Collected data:
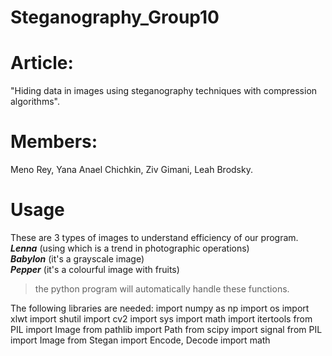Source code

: # Steganography_Group10

# Article:
"Hiding data in images using steganography techniques with compression algorithms".

# Members:
Meno Rey, Yana Anael Chichkin, Ziv Gimani, Leah Brodsky.

# Usage
These are 3 types of images to understand efficiency of our program.  
***Lenna*** (using which is a trend in photographic operations)  
***Babylon*** (it's a grayscale image)  
***Pepper*** (it's a colourful image with fruits)  
> the python program will automatically handle these functions.

The following libraries are needed:
import numpy as np
import os
import xlwt
import shutil
import cv2
import sys
import math
import itertools
from PIL import Image
from pathlib import Path
from scipy import signal
from PIL import Image
from Stegan import Encode, Decode
import math
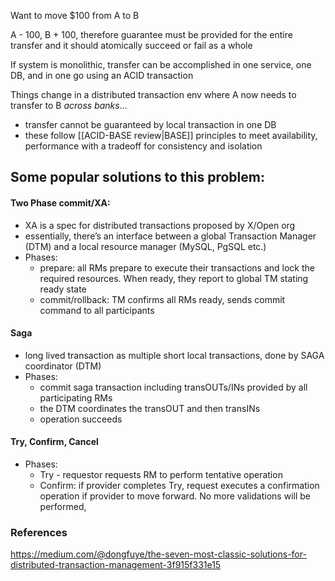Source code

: Want to move $100 from A to B

A - 100, B + 100, therefore guarantee must be provided for the entire transfer and it should atomically succeed or fail as a whole

If system is monolithic, transfer can be accomplished in one service, one DB, and in one go using an ACID transaction
    
Things change in a distributed transaction env where A now needs to transfer to B _across banks_...

- transfer cannot be guaranteed by local transaction in one DB
- these follow [[ACID-BASE review|BASE]] principles to meet availability, performance with a tradeoff for consistency and isolation
    
## Some popular solutions to this problem:

#### Two Phase commit/XA:
- XA is a spec for distributed transactions proposed by X/Open org
- essentially, there’s an interface between a global Transaction Manager (DTM) and a local resource manager (MySQL, PgSQL etc.)
- Phases:
	- prepare: all RMs prepare to execute their transactions and lock the required resources. When ready, they report to global TM stating ready state
	- commit/rollback: TM confirms all RMs ready, sends commit command to all participants 

#### Saga
- long lived transaction as multiple short local transactions, done by SAGA coordinator (DTM)
- Phases:
	- commit saga transaction including transOUTs/INs provided by all participating RMs
	- the DTM coordinates the transOUT and then transINs
	- operation succeeds

#### Try, Confirm, Cancel
- Phases:
	- Try - requestor requests RM to perform tentative operation
	- Confirm: if provider completes Try, request executes a confirmation operation if provider to move forward. No more validations will be performed, 


### References
https://medium.com/@dongfuye/the-seven-most-classic-solutions-for-distributed-transaction-management-3f915f331e15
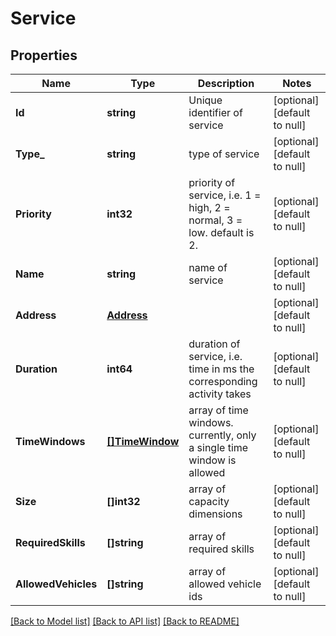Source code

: # Service

## Properties
Name | Type | Description | Notes
------------ | ------------- | ------------- | -------------
**Id** | **string** | Unique identifier of service | [optional] [default to null]
**Type_** | **string** | type of service | [optional] [default to null]
**Priority** | **int32** | priority of service, i.e. 1 &#x3D; high, 2 &#x3D; normal, 3 &#x3D; low. default is 2. | [optional] [default to null]
**Name** | **string** | name of service | [optional] [default to null]
**Address** | [**Address**](Address.md) |  | [optional] [default to null]
**Duration** | **int64** | duration of service, i.e. time in ms the corresponding activity takes | [optional] [default to null]
**TimeWindows** | [**[]TimeWindow**](TimeWindow.md) | array of time windows. currently, only a single time window is allowed | [optional] [default to null]
**Size** | **[]int32** | array of capacity dimensions | [optional] [default to null]
**RequiredSkills** | **[]string** | array of required skills | [optional] [default to null]
**AllowedVehicles** | **[]string** | array of allowed vehicle ids | [optional] [default to null]

[[Back to Model list]](../README.md#documentation-for-models) [[Back to API list]](../README.md#documentation-for-api-endpoints) [[Back to README]](../README.md)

Task goal
Copy out the data verbatim, excluding the pictures.

Finished task
Source code

: # Steganography_Group10

# Article:
"Hiding data in images using steganography techniques with compression algorithms".

# Members:
Meno Rey, Yana Anael Chichkin, Ziv Gimani, Leah Brodsky.

# Usage
These are 3 types of images to understand efficiency of our program.  
***Lenna*** (using which is a trend in photographic operations)  
***Babylon*** (it's a grayscale image)  
***Pepper*** (it's a colourful image with fruits)  
> the python program will automatically handle these functions.

The following libraries are needed:
import numpy as np
import os
import xlwt
import shutil
import cv2
import sys
import math
import itertools
from PIL import Image
from pathlib import Path
from scipy import signal
from PIL import Image
from Stegan import Encode, Decode
import math
Source code

: Want to move $100 from A to B

A - 100, B + 100, therefore guarantee must be provided for the entire transfer and it should atomically succeed or fail as a whole

If system is monolithic, transfer can be accomplished in one service, one DB, and in one go using an ACID transaction
    
Things change in a distributed transaction env where A now needs to transfer to B _across banks_...

- transfer cannot be guaranteed by local transaction in one DB
- these follow [[ACID-BASE review|BASE]] principles to meet availability, performance with a tradeoff for consistency and isolation
    
## Some popular solutions to this problem:

#### Two Phase commit/XA:
- XA is a spec for distributed transactions proposed by X/Open org
- essentially, there’s an interface between a global Transaction Manager (DTM) and a local resource manager (MySQL, PgSQL etc.)
- Phases:
	- prepare: all RMs prepare to execute their transactions and lock the required resources. When ready, they report to global TM stating ready state
	- commit/rollback: TM confirms all RMs ready, sends commit command to all participants 

#### Saga
- long lived transaction as multiple short local transactions, done by SAGA coordinator (DTM)
- Phases:
	- commit saga transaction including transOUTs/INs provided by all participating RMs
	- the DTM coordinates the transOUT and then transINs
	- operation succeeds

#### Try, Confirm, Cancel
- Phases:
	- Try - requestor requests RM to perform tentative operation
	- Confirm: if provider completes Try, request executes a confirmation operation if provider to move forward. No more validations will be performed, 


### References
https://medium.com/@dongfuye/the-seven-most-classic-solutions-for-distributed-transaction-management-3f915f331e15
Source code

: # Service

## Properties
Name | Type | Description | Notes
------------ | ------------- | ------------- | -------------
**Id** | **string** | Unique identifier of service | [optional] [default to null]
**Type_** | **string** | type of service | [optional] [default to null]
**Priority** | **int32** | priority of service, i.e. 1 &#x3D; high, 2 &#x3D; normal, 3 &#x3D; low. default is 2. | [optional] [default to null]
**Name** | **string** | name of service | [optional] [default to null]
**Address** | [**Address**](Address.md) |  | [optional] [default to null]
**Duration** | **int64** | duration of service, i.e. time in ms the corresponding activity takes | [optional] [default to null]
**TimeWindows** | [**[]TimeWindow**](TimeWindow.md) | array of time windows. currently, only a single time window is allowed | [optional] [default to null]
**Size** | **[]int32** | array of capacity dimensions | [optional] [default to null]
**RequiredSkills** | **[]string** | array of required skills | [optional] [default to null]
**AllowedVehicles** | **[]string** | array of allowed vehicle ids | [optional] [default to null]

[[Back to Model list]](../README.md#documentation-for-models) [[Back to API list]](../README.md#documentation-for-api-endpoints) [[Back to README]](../README.md)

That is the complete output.